» **Data to use**:
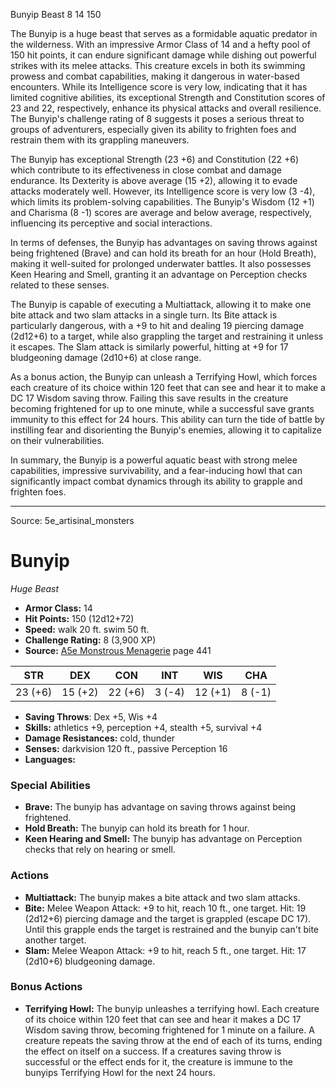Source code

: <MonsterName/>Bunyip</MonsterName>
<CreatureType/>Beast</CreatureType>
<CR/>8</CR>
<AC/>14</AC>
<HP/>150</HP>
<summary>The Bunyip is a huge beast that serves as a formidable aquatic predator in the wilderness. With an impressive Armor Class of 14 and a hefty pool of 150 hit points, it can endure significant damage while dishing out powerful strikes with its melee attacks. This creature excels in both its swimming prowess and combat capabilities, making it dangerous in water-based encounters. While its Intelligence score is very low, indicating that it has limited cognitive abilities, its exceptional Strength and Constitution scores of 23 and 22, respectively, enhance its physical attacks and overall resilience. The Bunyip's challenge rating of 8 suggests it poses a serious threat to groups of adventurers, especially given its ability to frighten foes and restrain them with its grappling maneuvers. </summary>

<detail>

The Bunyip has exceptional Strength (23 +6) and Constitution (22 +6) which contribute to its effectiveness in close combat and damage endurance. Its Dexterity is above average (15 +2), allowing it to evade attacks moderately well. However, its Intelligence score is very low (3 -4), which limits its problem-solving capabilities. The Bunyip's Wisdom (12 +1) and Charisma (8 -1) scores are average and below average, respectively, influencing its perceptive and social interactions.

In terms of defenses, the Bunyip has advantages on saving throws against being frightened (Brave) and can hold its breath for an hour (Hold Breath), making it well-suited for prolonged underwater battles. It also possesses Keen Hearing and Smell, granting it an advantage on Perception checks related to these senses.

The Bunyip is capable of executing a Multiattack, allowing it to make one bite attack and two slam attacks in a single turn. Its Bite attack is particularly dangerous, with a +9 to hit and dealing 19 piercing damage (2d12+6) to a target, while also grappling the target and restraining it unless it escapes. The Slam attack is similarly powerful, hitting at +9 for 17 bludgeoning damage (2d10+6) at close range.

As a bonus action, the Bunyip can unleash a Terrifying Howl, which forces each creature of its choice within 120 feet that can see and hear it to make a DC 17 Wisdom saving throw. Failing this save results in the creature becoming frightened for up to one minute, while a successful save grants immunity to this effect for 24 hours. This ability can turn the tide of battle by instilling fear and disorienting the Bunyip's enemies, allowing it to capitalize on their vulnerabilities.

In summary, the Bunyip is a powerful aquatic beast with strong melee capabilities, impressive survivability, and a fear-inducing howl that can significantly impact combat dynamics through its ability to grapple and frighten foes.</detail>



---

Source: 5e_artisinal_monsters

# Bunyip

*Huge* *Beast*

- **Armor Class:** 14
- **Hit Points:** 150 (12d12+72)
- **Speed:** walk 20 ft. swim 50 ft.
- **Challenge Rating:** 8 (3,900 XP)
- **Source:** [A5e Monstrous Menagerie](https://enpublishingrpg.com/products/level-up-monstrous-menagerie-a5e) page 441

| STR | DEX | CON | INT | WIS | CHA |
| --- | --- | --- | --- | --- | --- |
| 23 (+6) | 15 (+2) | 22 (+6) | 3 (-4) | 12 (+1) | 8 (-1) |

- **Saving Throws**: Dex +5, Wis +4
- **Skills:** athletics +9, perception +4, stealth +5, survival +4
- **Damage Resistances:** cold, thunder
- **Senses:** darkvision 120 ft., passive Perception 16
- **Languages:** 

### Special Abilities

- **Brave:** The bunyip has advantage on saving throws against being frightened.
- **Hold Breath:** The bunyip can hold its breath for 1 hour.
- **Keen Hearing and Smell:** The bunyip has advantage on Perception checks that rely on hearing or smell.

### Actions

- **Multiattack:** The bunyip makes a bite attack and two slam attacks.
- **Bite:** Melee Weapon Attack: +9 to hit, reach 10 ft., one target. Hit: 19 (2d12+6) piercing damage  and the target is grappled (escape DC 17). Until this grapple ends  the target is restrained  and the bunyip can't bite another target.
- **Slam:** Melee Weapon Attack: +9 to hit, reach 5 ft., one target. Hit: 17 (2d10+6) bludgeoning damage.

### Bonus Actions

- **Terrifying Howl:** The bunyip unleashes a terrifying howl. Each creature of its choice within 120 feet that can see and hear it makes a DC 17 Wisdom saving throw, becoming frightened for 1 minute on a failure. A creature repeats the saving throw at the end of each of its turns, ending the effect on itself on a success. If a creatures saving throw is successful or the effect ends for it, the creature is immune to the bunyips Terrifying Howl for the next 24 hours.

» **Exercise details**: Scan the listing above for the word "reach" and show each line where it is found.

» **Result**:
- **Bite:** Melee Weapon Attack: +9 to hit, reach 10 ft., one target. Hit: 19 (2d12+6) piercing damage  and the target is grappled (escape DC 17). Until this grapple ends  the target is restrained  and the bunyip can't bite another target.
- **Slam:** Melee Weapon Attack: +9 to hit, reach 5 ft., one target. Hit: 17 (2d10+6) bludgeoning damage.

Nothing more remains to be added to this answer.